INSTRUCTIONS FOR THE TASK –
Filter the listing below for "权限管理" and report every line that has it.

EXCERPTED RECORDS Block Start

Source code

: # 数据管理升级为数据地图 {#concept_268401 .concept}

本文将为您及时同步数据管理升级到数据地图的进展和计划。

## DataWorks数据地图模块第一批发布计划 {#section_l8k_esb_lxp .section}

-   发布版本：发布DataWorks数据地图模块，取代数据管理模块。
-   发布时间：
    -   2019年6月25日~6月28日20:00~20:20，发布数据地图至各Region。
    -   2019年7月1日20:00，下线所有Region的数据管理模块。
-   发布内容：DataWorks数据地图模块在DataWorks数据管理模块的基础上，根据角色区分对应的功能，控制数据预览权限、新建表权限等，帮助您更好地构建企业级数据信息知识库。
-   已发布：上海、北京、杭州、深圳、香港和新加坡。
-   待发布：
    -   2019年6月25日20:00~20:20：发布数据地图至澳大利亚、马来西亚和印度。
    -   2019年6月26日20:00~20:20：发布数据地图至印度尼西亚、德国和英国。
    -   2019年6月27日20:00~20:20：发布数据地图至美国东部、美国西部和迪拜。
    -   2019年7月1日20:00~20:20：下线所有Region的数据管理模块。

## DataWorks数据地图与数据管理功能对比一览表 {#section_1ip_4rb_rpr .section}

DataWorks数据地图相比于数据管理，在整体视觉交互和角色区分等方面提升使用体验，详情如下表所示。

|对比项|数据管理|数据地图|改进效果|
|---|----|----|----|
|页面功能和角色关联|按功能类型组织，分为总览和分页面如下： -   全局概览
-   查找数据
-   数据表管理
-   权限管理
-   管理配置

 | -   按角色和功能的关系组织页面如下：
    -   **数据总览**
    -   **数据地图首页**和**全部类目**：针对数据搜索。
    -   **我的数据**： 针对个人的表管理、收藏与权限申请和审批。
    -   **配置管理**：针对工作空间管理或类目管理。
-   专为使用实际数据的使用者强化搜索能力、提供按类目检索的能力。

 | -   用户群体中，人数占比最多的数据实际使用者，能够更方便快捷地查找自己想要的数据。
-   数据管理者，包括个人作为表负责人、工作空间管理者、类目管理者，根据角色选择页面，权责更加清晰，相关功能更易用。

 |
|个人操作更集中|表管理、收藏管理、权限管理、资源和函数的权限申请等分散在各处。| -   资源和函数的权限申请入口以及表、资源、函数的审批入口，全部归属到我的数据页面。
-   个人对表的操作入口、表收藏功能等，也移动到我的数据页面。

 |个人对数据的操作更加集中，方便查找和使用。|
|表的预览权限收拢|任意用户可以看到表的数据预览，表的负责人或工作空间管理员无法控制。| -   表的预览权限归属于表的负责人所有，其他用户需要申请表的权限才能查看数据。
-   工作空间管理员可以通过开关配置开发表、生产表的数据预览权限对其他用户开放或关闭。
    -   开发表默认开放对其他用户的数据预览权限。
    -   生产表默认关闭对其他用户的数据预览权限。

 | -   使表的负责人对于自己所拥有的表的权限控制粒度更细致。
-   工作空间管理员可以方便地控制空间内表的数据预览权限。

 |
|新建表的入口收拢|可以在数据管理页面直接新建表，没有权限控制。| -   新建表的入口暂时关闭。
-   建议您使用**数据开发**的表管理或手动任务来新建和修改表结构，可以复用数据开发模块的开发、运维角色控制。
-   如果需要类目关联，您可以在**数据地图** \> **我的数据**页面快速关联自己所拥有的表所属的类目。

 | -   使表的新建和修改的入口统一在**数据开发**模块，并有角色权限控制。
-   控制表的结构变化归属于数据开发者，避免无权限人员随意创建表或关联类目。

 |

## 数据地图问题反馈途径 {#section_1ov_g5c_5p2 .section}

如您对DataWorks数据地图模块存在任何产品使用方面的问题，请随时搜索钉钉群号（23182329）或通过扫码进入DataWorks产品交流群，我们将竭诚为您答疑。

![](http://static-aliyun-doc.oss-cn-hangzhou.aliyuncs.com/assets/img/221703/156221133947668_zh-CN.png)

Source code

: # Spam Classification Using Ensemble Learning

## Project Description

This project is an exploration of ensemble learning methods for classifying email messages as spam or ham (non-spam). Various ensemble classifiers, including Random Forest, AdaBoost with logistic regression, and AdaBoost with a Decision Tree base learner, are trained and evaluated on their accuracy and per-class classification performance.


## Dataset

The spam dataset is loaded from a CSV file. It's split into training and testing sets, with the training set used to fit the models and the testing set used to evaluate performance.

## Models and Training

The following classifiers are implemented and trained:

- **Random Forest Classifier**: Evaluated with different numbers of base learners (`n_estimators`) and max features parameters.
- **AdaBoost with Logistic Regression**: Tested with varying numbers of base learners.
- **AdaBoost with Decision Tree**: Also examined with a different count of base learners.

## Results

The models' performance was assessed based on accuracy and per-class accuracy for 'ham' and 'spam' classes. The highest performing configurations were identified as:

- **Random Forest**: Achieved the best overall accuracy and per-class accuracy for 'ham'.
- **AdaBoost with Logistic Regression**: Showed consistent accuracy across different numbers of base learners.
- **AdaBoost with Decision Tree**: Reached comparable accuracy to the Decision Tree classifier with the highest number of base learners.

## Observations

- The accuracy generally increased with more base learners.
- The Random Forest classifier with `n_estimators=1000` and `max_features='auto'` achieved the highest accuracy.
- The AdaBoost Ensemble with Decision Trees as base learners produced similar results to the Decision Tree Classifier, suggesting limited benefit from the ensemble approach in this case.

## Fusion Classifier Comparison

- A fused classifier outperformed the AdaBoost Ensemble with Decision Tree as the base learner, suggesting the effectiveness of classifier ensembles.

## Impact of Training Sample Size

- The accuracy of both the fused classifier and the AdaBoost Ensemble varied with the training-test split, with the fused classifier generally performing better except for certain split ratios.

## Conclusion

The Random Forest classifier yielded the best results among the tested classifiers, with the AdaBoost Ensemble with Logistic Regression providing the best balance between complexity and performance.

EXCERPTED RECORDS Block End

ANSWER FOR THIS EXERCISE –
-   权限管理
|个人操作更集中|表管理、收藏管理、权限管理、资源和函数的权限申请等分散在各处。| -   资源和函数的权限申请入口以及表、资源、函数的审批入口，全部归属到我的数据页面。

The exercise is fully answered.